═════ Data for processing

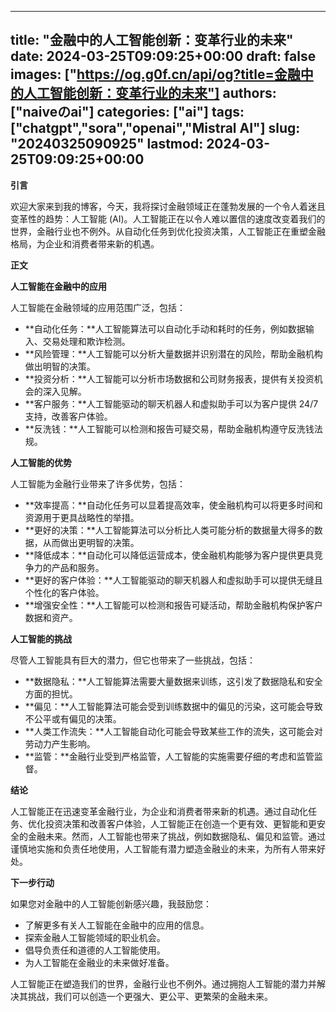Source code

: 
---
title: "金融中的人工智能创新：变革行业的未来"
date: 2024-03-25T09:09:25+00:00
draft: false
images: ["https://og.g0f.cn/api/og?title=金融中的人工智能创新：变革行业的未来"]
authors: ["naiveのai"]
categories: ["ai"]
tags: ["chatgpt","sora","openai","Mistral AI"]
slug: "20240325090925"
lastmod: 2024-03-25T09:09:25+00:00
---
**引言**

欢迎大家来到我的博客，今天，我将探讨金融领域正在蓬勃发展的一个令人着迷且变革性的趋势：人工智能 (AI)。人工智能正在以令人难以置信的速度改变着我们的世界，金融行业也不例外。从自动化任务到优化投资决策，人工智能正在重塑金融格局，为企业和消费者带来新的机遇。

**正文**

**人工智能在金融中的应用**

人工智能在金融领域的应用范围广泛，包括：

* **自动化任务：**人工智能算法可以自动化手动和耗时的任务，例如数据输入、交易处理和欺诈检测。
* **风险管理：**人工智能可以分析大量数据并识别潜在的风险，帮助金融机构做出明智的决策。
* **投资分析：**人工智能可以分析市场数据和公司财务报表，提供有关投资机会的深入见解。
* **客户服务：**人工智能驱动的聊天机器人和虚拟助手可以为客户提供 24/7 支持，改善客户体验。
* **反洗钱：**人工智能可以检测和报告可疑交易，帮助金融机构遵守反洗钱法规。

**人工智能的优势**

人工智能为金融行业带来了许多优势，包括：

* **效率提高：**自动化任务可以显着提高效率，使金融机构可以将更多时间和资源用于更具战略性的举措。
* **更好的决策：**人工智能算法可以分析比人类可能分析的数据量大得多的数据，从而做出更明智的决策。
* **降低成本：**自动化可以降低运营成本，使金融机构能够为客户提供更具竞争力的产品和服务。
* **更好的客户体验：**人工智能驱动的聊天机器人和虚拟助手可以提供无缝且个性化的客户体验。
* **增强安全性：**人工智能可以检测和报告可疑活动，帮助金融机构保护客户数据和资产。

**人工智能的挑战**

尽管人工智能具有巨大的潜力，但它也带来了一些挑战，包括：

* **数据隐私：**人工智能算法需要大量数据来训练，这引发了数据隐私和安全方面的担忧。
* **偏见：**人工智能算法可能会受到训练数据中的偏见的污染，这可能会导致不公平或有偏见的决策。
* **人类工作流失：**人工智能自动化可能会导致某些工作的流失，这可能会对劳动力产生影响。
* **监管：**金融行业受到严格监管，人工智能的实施需要仔细的考虑和监管监督。

**结论**

人工智能正在迅速变革金融行业，为企业和消费者带来新的机遇。通过自动化任务、优化投资决策和改善客户体验，人工智能正在创造一个更有效、更智能和更安全的金融未来。然而，人工智能也带来了挑战，例如数据隐私、偏见和监管。通过谨慎地实施和负责任地使用，人工智能有潜力塑造金融业的未来，为所有人带来好处。

**下一步行动**

如果您对金融中的人工智能创新感兴趣，我鼓励您：

* 了解更多有关人工智能在金融中的应用的信息。
* 探索金融人工智能领域的职业机会。
* 倡导负责任和道德的人工智能使用。
* 为人工智能在金融业的未来做好准备。

人工智能正在塑造我们的世界，金融行业也不例外。通过拥抱人工智能的潜力并解决其挑战，我们可以创造一个更强大、更公平、更繁荣的金融未来。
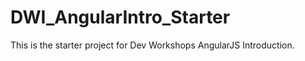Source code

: DWI_AngularIntro_Starter
========================

This is the starter project for Dev Workshops AngularJS Introduction. 
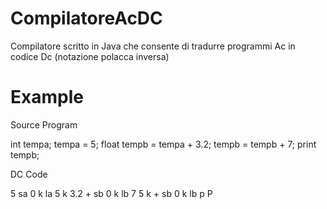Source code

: # CompilatoreAcDC
Compilatore scritto in Java che consente di tradurre programmi Ac in codice Dc (notazione polacca inversa)

# Example

Source Program

  int tempa;
  tempa = 5; 
  float tempb = tempa + 3.2; 
  tempb = tempb + 7; 
  print tempb;

DC Code

  5 sa 0 k
  la 5 k 3.2 + sb 0 k
  lb 7 5 k + sb 0 k
  lb p P

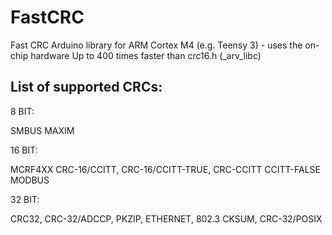 FastCRC
=======

Fast CRC Arduino library for ARM Cortex M4 (e.g. Teensy 3) - uses the on-chip hardware
Up to 400 times faster than crc16.h (_arv_libc)

List of supported CRCs:
-
8 BIT:

SMBUS
MAXIM

16 BIT:

MCRF4XX
CRC-16/CCITT, CRC-16/CCITT-TRUE, CRC-CCITT
CCITT-FALSE
MODBUS

32 BIT:

CRC32, CRC-32/ADCCP, PKZIP, ETHERNET, 802.3
CKSUM, CRC-32/POSIX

══════════

▸ **Your objective**
Leave every picture out, and transcribe the data above exactly as it reads.

▸ **Expected answer**
Source code

: 
---
title: "金融中的人工智能创新：变革行业的未来"
date: 2024-03-25T09:09:25+00:00
draft: false
images: ["https://og.g0f.cn/api/og?title=金融中的人工智能创新：变革行业的未来"]
authors: ["naiveのai"]
categories: ["ai"]
tags: ["chatgpt","sora","openai","Mistral AI"]
slug: "20240325090925"
lastmod: 2024-03-25T09:09:25+00:00
---
**引言**

欢迎大家来到我的博客，今天，我将探讨金融领域正在蓬勃发展的一个令人着迷且变革性的趋势：人工智能 (AI)。人工智能正在以令人难以置信的速度改变着我们的世界，金融行业也不例外。从自动化任务到优化投资决策，人工智能正在重塑金融格局，为企业和消费者带来新的机遇。

**正文**

**人工智能在金融中的应用**

人工智能在金融领域的应用范围广泛，包括：

* **自动化任务：**人工智能算法可以自动化手动和耗时的任务，例如数据输入、交易处理和欺诈检测。
* **风险管理：**人工智能可以分析大量数据并识别潜在的风险，帮助金融机构做出明智的决策。
* **投资分析：**人工智能可以分析市场数据和公司财务报表，提供有关投资机会的深入见解。
* **客户服务：**人工智能驱动的聊天机器人和虚拟助手可以为客户提供 24/7 支持，改善客户体验。
* **反洗钱：**人工智能可以检测和报告可疑交易，帮助金融机构遵守反洗钱法规。

**人工智能的优势**

人工智能为金融行业带来了许多优势，包括：

* **效率提高：**自动化任务可以显着提高效率，使金融机构可以将更多时间和资源用于更具战略性的举措。
* **更好的决策：**人工智能算法可以分析比人类可能分析的数据量大得多的数据，从而做出更明智的决策。
* **降低成本：**自动化可以降低运营成本，使金融机构能够为客户提供更具竞争力的产品和服务。
* **更好的客户体验：**人工智能驱动的聊天机器人和虚拟助手可以提供无缝且个性化的客户体验。
* **增强安全性：**人工智能可以检测和报告可疑活动，帮助金融机构保护客户数据和资产。

**人工智能的挑战**

尽管人工智能具有巨大的潜力，但它也带来了一些挑战，包括：

* **数据隐私：**人工智能算法需要大量数据来训练，这引发了数据隐私和安全方面的担忧。
* **偏见：**人工智能算法可能会受到训练数据中的偏见的污染，这可能会导致不公平或有偏见的决策。
* **人类工作流失：**人工智能自动化可能会导致某些工作的流失，这可能会对劳动力产生影响。
* **监管：**金融行业受到严格监管，人工智能的实施需要仔细的考虑和监管监督。

**结论**

人工智能正在迅速变革金融行业，为企业和消费者带来新的机遇。通过自动化任务、优化投资决策和改善客户体验，人工智能正在创造一个更有效、更智能和更安全的金融未来。然而，人工智能也带来了挑战，例如数据隐私、偏见和监管。通过谨慎地实施和负责任地使用，人工智能有潜力塑造金融业的未来，为所有人带来好处。

**下一步行动**

如果您对金融中的人工智能创新感兴趣，我鼓励您：

* 了解更多有关人工智能在金融中的应用的信息。
* 探索金融人工智能领域的职业机会。
* 倡导负责任和道德的人工智能使用。
* 为人工智能在金融业的未来做好准备。

人工智能正在塑造我们的世界，金融行业也不例外。通过拥抱人工智能的潜力并解决其挑战，我们可以创造一个更强大、更公平、更繁荣的金融未来。
Source code

: DWI_AngularIntro_Starter
========================

This is the starter project for Dev Workshops AngularJS Introduction. 
Source code

: # CompilatoreAcDC
Compilatore scritto in Java che consente di tradurre programmi Ac in codice Dc (notazione polacca inversa)

# Example

Source Program

  int tempa;
  tempa = 5; 
  float tempb = tempa + 3.2; 
  tempb = tempb + 7; 
  print tempb;

DC Code

  5 sa 0 k
  la 5 k 3.2 + sb 0 k
  lb 7 5 k + sb 0 k
  lb p P

 FastCRC
=======

Fast CRC Arduino library for ARM Cortex M4 (e.g. Teensy 3) - uses the on-chip hardware
Up to 400 times faster than crc16.h (_arv_libc)

List of supported CRCs:
-
8 BIT:

SMBUS
MAXIM

16 BIT:

MCRF4XX
CRC-16/CCITT, CRC-16/CCITT-TRUE, CRC-CCITT
CCITT-FALSE
MODBUS

32 BIT:

CRC32, CRC-32/ADCCP, PKZIP, ETHERNET, 802.3
CKSUM, CRC-32/POSIX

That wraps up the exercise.